Saved data entries
--- START ---
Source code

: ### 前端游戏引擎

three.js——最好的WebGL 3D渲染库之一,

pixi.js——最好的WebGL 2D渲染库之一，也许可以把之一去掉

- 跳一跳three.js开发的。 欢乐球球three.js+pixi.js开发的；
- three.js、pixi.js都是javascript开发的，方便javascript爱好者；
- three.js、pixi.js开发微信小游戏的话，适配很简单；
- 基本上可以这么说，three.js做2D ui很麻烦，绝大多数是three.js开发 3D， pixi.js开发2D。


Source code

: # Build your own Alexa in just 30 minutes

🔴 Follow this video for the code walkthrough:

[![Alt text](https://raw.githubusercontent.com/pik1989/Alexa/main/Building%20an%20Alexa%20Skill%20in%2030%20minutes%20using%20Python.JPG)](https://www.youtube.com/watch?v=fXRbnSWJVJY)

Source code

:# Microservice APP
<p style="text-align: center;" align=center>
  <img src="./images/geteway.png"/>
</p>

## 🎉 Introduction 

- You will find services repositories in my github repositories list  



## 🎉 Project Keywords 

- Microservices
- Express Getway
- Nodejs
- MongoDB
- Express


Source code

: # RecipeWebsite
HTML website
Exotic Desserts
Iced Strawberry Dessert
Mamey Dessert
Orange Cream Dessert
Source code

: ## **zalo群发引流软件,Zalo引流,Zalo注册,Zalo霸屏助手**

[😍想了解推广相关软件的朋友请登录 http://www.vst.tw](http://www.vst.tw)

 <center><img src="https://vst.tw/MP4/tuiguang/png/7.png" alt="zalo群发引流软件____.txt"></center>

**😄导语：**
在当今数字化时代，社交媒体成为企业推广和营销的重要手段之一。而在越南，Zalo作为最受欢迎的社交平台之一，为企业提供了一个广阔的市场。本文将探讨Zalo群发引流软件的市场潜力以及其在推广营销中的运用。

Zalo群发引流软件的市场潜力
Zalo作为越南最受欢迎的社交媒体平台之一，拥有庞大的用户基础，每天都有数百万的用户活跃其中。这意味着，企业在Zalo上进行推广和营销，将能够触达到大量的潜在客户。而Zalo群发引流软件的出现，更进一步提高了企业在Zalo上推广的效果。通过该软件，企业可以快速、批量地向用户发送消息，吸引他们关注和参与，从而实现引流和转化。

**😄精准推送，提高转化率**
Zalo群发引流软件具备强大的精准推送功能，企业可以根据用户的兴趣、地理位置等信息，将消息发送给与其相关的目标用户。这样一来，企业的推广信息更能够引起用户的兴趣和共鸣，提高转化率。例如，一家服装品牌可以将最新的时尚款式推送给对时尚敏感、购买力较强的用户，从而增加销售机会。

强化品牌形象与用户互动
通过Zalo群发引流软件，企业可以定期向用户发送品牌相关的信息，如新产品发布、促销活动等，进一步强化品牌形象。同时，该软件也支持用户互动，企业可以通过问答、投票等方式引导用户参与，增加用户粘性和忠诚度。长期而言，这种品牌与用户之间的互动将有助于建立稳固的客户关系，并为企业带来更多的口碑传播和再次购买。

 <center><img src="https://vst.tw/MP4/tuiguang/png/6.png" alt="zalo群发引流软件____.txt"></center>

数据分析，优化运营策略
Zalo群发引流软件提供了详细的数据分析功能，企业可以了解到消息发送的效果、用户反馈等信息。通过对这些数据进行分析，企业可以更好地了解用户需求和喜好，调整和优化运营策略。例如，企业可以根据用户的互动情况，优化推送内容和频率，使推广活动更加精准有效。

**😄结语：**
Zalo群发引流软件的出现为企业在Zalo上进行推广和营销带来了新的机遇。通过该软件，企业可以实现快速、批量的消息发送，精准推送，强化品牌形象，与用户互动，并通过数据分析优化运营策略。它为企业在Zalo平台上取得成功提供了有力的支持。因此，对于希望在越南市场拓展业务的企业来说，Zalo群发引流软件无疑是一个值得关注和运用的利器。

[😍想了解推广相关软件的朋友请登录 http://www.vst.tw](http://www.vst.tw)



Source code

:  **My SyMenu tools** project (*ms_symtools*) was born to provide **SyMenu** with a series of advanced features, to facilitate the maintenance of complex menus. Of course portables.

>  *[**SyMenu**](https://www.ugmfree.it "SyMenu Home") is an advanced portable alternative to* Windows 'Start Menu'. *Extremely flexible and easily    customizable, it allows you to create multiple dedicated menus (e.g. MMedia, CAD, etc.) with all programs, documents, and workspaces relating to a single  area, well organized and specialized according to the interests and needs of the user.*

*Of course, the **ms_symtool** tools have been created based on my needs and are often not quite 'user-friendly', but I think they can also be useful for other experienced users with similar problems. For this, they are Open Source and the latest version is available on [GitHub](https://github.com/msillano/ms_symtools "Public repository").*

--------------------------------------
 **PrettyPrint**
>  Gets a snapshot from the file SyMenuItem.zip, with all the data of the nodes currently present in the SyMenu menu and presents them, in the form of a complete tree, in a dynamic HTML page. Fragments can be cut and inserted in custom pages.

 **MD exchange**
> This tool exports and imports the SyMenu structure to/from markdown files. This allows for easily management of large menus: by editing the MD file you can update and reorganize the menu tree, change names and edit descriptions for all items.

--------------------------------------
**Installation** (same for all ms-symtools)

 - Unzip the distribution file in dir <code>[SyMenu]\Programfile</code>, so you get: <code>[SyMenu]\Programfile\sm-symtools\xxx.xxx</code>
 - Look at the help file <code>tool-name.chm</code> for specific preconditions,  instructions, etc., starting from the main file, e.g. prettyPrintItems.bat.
--- END ---
WHAT IS EXPECTED:
Exactly as written, repeat each line from the beginning of the data above to the line containing "Follow this video", inclusive.

ANSWER TO THIS TASK:
Source code

: ### 前端游戏引擎

three.js——最好的WebGL 3D渲染库之一,

pixi.js——最好的WebGL 2D渲染库之一，也许可以把之一去掉

- 跳一跳three.js开发的。 欢乐球球three.js+pixi.js开发的；
- three.js、pixi.js都是javascript开发的，方便javascript爱好者；
- three.js、pixi.js开发微信小游戏的话，适配很简单；
- 基本上可以这么说，three.js做2D ui很麻烦，绝大多数是three.js开发 3D， pixi.js开发2D。


Source code

: # Build your own Alexa in just 30 minutes

🔴 Follow this video for the code walkthrough:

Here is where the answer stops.